Changes to the structure of the protein histone H3.3 may play a key role in silencing genes that regulate cancer cell growth, according to a study led by researchers from the Icahn School of Medicine at Mount Sinai and published online this month in the journal Nature Communications. According to the authors, this is the first study to identify this protein as a key regulator in cellular senescence, a process in which cells stop multiplying.
Cellular senescence has garnered significant scientific interest of late because it may be one key to prevent the initiation of cancer. However, little is known about this process and how genes that enable cells to divide and multiply (the cell cycle) are turned off. A growing body of evidence suggests that the process of cellular senescence is driven by changes in the protein complexes called chromatin in the nuclei of cells.

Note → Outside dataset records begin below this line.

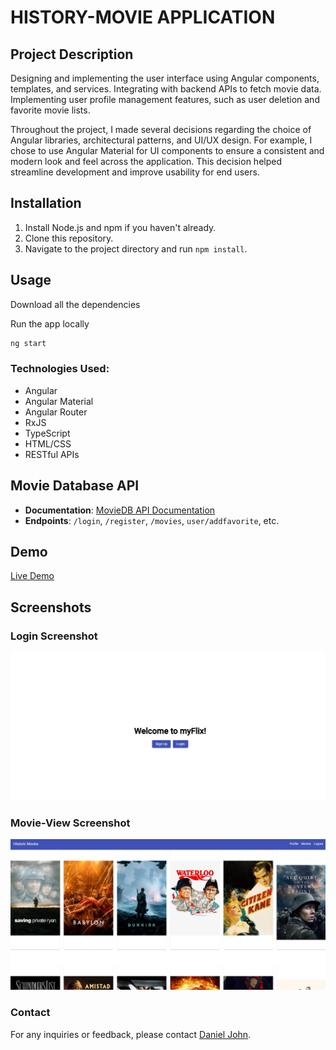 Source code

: # HISTORY-MOVIE APPLICATION

## Project Description

Designing and implementing the user interface using Angular components, templates, and services. Integrating with backend APIs to fetch movie data.
Implementing user profile management features, such as user deletion and favorite movie lists.

Throughout the project, I made several decisions regarding the choice of Angular libraries, architectural patterns, and UI/UX design. For example, I chose to use Angular Material for UI components to ensure a consistent and modern look and feel across the application. This decision helped streamline development and improve usability for end users.

## Installation

1. Install Node.js and npm if you haven't already.
2. Clone this repository.
3. Navigate to the project directory and run `npm install`.

## Usage

Download all the dependencies

Run the app locally

```bash
ng start
```

### Technologies Used:

- Angular
- Angular Material
- Angular Router
- RxJS
- TypeScript
- HTML/CSS
- RESTful APIs

## Movie Database API

- **Documentation**: [MovieDB API Documentation](https://65e55d59772bb72285e96109--glittery-truffle-357fb1.netlify.app/fetch-api-data.service.js)
- **Endpoints**: `/login`, `/register`, `/movies`, `user/addfavorite`, etc.

## Demo

[Live Demo](https://my-flix-client-ashen.vercel.app/myFlixClient/welcome)

## Screenshots

### Login Screenshot

![Screenshot 1](/preview-img/ScreenShot-Login.png)

### Movie-View Screenshot

![Screenshot 2](/preview-img/Screenshot-Main_Movie_Preview.png)

### Contact

For any inquiries or feedback, please contact [Daniel John](mailto:almirante.danieljohn@gmail.com).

Using models of senescence, researchers found that histone variant H3.3, a protein that works closely with chromatin to package and regulate genetic material within cells, and in particular its clipped form, help to silence target genes that regulate the cell cycle.

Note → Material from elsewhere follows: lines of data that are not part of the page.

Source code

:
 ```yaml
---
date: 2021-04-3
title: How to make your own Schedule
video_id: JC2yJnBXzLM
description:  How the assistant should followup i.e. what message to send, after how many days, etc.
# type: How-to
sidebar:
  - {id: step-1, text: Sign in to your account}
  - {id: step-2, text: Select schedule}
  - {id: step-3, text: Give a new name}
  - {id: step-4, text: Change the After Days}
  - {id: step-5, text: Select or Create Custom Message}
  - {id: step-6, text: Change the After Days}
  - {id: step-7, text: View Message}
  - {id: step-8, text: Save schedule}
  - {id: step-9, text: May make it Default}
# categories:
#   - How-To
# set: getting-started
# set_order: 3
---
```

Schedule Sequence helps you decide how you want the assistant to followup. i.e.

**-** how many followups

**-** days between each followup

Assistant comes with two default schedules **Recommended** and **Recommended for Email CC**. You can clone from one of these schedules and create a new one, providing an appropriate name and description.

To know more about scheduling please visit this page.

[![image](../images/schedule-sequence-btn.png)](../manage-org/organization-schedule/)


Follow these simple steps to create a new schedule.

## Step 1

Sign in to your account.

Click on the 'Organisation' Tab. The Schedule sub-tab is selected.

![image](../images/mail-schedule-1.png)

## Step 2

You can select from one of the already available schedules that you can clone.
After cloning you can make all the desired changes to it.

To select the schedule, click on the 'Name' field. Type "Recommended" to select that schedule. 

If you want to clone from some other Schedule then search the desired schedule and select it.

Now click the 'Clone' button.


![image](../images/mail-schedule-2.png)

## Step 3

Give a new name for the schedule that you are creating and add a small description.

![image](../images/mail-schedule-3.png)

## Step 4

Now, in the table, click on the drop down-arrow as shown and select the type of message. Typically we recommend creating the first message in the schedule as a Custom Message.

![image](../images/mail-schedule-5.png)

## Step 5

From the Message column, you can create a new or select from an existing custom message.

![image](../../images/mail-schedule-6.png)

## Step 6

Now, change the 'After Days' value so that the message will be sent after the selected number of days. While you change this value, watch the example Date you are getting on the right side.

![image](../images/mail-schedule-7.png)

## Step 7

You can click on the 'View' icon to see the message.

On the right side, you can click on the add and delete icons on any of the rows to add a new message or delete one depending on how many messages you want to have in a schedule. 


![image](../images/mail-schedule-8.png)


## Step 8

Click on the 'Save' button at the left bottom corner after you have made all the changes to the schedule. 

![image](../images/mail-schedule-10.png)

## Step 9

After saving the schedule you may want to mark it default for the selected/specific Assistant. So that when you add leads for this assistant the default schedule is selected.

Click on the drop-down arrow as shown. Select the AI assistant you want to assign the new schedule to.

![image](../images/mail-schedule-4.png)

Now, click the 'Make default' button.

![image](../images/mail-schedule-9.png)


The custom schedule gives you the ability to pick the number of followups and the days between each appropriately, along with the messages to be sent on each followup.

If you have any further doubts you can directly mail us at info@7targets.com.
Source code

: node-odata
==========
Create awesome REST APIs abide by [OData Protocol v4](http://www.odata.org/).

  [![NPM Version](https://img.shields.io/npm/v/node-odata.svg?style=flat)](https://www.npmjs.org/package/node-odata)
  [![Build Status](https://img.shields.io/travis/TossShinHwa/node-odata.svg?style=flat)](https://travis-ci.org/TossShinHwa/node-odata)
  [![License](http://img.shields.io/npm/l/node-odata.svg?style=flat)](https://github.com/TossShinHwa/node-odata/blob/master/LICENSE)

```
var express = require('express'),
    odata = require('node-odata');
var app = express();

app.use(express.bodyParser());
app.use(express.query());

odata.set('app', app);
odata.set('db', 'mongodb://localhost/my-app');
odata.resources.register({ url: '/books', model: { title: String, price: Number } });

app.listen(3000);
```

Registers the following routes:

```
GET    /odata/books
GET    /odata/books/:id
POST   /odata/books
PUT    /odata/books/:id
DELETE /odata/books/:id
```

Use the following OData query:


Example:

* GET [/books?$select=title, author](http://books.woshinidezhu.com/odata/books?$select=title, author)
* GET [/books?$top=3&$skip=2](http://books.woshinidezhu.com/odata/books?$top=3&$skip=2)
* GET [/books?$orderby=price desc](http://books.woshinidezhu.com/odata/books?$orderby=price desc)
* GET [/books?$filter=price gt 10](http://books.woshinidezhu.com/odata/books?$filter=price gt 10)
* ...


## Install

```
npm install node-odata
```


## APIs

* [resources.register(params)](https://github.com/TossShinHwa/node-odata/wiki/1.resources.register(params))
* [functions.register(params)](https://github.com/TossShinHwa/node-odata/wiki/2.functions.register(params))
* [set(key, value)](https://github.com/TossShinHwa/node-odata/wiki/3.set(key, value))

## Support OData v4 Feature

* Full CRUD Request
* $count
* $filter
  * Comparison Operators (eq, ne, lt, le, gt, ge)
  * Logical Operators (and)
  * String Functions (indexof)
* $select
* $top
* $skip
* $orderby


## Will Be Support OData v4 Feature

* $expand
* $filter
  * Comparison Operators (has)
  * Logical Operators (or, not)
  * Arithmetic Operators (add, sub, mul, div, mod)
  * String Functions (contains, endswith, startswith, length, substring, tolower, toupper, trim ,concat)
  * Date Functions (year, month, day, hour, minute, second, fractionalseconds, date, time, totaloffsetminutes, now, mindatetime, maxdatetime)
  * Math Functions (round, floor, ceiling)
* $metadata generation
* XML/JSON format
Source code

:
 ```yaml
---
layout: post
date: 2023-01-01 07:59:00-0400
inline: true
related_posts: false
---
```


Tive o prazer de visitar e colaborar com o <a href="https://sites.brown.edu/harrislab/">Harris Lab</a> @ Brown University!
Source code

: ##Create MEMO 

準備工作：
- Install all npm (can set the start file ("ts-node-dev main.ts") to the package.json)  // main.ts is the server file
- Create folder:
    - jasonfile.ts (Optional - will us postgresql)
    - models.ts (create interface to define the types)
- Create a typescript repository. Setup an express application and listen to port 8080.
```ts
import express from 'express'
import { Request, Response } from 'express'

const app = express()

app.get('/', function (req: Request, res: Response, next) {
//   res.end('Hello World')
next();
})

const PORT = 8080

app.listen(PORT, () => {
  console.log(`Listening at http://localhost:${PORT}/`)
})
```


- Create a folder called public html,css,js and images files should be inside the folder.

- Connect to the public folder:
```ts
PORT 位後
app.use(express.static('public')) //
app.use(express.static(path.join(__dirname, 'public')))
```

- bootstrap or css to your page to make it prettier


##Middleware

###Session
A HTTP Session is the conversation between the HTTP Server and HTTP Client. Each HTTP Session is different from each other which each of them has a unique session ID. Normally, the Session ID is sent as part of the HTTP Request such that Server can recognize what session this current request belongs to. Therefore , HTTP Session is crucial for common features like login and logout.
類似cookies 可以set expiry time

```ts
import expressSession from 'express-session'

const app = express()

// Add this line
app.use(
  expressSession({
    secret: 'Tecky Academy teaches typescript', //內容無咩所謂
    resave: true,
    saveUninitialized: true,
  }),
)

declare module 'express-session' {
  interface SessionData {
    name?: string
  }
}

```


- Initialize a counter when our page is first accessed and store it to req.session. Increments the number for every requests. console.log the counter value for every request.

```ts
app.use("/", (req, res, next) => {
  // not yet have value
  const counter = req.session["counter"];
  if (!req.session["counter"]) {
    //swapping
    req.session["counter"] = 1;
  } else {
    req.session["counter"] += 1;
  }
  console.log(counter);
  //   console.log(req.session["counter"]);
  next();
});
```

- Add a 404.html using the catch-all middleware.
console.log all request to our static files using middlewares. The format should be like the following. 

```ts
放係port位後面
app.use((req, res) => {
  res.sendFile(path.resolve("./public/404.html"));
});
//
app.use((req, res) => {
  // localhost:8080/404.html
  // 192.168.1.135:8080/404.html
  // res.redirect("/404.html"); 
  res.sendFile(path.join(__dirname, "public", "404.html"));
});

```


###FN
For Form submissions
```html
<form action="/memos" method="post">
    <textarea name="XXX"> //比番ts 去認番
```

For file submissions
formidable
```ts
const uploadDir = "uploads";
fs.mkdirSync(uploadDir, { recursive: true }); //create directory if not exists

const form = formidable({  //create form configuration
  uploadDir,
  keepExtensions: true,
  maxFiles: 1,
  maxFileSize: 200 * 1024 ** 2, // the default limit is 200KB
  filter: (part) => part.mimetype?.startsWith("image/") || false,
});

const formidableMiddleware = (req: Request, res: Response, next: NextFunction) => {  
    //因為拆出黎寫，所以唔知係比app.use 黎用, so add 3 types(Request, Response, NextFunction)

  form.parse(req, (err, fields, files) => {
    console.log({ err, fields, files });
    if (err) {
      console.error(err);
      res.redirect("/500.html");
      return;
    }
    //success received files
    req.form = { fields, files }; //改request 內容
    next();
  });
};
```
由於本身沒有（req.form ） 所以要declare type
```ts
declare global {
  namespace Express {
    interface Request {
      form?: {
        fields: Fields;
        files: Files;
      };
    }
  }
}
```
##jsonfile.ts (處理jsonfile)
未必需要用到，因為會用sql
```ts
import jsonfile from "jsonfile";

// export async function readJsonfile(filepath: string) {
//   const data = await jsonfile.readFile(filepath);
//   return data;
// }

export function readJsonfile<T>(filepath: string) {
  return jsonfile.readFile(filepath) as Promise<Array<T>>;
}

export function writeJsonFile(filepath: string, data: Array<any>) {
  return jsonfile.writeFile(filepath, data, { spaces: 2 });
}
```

Could the presence of this protein stop cells from dividing? Indeed using genome-wide transcriptional profiling, the researchers revealed that expression of clipped H3.3 silences genes that regulate the division and duplication of a cell.
"Cellular senescence creates a chromatin environment that represses cell multiplication, and thus cell or tumor growth, but how this happens molecularly is what we sought to discover," said lead investigator Emily Bernstein, PhD, Department of Oncological Sciences, Icahn School of Medicine at Mount Sinai. "What we found was that histone H3.3 and its clipped form, which lacks 21 amino acids of the histone tail and associated modifications, prevents normal cells from dividing. Clipped H3.3 may be a marker of cells that stop proliferating and has implications for cancer, in particular cancers like melanoma that have a senescence phase."

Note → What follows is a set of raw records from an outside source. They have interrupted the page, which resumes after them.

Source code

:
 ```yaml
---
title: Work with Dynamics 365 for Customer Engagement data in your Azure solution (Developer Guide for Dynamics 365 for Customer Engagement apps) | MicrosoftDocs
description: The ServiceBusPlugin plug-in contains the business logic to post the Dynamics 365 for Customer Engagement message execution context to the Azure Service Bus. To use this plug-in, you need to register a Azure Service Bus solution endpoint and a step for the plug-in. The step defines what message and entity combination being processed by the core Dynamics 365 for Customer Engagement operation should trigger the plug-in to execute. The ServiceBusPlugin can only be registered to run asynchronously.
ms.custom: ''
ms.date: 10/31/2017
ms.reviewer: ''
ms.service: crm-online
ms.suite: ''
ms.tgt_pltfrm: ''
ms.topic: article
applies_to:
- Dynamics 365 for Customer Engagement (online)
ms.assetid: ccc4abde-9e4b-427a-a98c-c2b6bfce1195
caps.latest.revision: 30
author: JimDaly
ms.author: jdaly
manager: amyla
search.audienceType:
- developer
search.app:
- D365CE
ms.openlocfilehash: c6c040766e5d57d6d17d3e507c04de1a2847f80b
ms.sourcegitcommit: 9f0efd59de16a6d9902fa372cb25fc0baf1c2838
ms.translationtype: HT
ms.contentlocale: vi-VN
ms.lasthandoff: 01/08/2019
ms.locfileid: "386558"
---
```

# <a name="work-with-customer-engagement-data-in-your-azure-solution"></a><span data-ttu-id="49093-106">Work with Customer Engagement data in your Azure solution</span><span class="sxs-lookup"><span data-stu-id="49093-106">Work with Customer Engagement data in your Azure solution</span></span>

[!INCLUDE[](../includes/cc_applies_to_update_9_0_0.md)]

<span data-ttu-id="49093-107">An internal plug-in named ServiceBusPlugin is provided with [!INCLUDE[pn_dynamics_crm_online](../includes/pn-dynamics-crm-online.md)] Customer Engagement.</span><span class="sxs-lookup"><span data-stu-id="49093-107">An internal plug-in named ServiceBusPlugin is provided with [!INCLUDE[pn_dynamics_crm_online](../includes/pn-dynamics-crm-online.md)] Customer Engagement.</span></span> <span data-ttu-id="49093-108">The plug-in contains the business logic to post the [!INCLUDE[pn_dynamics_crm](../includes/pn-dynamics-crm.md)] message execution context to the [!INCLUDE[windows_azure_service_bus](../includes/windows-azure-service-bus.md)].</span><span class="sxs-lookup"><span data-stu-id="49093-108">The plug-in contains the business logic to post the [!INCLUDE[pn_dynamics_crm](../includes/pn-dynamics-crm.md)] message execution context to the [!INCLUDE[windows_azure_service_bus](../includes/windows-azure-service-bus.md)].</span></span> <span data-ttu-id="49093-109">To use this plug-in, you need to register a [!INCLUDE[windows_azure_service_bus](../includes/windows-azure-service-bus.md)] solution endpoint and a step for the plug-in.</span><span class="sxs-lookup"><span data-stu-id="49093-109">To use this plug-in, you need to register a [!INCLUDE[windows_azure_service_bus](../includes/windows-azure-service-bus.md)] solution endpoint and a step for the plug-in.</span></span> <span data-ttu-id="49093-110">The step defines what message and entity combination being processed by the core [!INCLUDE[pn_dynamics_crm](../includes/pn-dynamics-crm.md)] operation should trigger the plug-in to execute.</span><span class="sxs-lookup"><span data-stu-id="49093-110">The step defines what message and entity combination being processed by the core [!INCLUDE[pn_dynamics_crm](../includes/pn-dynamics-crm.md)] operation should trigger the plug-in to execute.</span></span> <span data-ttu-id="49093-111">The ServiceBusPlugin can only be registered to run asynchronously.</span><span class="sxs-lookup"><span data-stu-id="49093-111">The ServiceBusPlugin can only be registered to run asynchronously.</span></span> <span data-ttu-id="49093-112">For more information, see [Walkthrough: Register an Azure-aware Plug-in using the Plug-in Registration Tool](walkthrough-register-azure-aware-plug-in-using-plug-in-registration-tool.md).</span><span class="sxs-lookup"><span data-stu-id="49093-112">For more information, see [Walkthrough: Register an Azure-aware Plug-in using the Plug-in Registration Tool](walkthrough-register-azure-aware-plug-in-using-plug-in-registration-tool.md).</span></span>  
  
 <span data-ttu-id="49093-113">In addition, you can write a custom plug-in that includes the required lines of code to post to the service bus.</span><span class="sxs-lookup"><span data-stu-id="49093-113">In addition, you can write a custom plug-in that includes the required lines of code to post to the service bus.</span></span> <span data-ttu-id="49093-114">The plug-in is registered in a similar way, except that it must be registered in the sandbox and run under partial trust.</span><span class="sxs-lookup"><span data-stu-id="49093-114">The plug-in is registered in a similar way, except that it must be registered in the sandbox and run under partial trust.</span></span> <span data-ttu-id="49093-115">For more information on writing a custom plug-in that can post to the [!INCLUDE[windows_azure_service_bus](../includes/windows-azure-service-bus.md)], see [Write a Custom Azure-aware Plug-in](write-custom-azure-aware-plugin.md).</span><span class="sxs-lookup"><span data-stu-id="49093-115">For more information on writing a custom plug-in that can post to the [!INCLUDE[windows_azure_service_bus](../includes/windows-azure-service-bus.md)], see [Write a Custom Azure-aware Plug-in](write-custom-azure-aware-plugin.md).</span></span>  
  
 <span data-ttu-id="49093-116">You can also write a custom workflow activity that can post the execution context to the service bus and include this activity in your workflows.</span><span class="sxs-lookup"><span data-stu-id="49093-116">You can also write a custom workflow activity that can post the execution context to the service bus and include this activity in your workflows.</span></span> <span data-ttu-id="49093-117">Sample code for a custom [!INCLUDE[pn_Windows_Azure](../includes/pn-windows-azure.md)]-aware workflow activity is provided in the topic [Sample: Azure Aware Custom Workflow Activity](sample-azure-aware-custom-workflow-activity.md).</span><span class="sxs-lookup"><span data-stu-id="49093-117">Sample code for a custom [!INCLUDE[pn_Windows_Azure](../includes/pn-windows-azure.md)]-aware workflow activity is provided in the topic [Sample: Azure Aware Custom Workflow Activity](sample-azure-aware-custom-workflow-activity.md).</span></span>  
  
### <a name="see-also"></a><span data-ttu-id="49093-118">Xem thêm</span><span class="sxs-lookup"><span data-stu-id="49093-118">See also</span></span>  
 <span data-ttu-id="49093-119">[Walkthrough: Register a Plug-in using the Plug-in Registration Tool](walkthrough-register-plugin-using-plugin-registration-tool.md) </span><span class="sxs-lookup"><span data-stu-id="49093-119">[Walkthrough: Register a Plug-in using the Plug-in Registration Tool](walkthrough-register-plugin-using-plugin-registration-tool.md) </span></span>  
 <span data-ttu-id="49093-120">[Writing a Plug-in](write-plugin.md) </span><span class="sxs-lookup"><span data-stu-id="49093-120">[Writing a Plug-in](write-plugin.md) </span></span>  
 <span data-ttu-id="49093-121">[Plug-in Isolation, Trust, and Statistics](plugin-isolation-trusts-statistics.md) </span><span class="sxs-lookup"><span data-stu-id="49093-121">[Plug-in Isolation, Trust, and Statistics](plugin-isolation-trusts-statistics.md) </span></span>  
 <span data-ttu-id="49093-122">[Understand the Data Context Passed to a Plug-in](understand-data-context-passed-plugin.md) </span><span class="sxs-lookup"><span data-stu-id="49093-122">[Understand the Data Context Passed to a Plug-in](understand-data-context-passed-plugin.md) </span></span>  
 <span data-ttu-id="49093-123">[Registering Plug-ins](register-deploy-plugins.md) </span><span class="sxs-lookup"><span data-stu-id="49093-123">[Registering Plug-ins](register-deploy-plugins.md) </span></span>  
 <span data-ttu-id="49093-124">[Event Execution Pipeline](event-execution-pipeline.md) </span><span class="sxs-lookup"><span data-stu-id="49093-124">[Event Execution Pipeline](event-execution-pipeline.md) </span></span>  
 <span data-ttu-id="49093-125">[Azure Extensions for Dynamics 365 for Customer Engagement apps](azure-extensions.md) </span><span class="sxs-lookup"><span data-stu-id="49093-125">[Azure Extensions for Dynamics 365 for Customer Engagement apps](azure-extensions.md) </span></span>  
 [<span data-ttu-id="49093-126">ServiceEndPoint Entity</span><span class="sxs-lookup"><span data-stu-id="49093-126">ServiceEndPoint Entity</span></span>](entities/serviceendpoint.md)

This research was supported by a grant from the National Cancer Institute, University of Cambridge, Cancer Research UK, Hutchinson Whampoa and the Human Frontier Science Program, funds from The Ellison Medical Foundation, and a Developmental Research Pilot Project Program at Mount Sinai.
About the Tisch Cancer Institute
The Tisch Cancer Institute (TCI) is a world-class translational cancer institute established in December 2007. TCI has recruited more than 30 acclaimed physicians and researchers specializing in basic research, clinical research, and population science; built outstanding programs in solid tumor oncology; enhanced existing robust programs in hematological malignancies; and advanced the study of cancer immunology and vaccine therapy. The completion of the Leon and Norma Hess Center for Science and Medicine in 2012 is enabling the recruitment of up to 20 additional cancer researchers on two full research floors, with 48,000 square feet of space dedicated to cancer research.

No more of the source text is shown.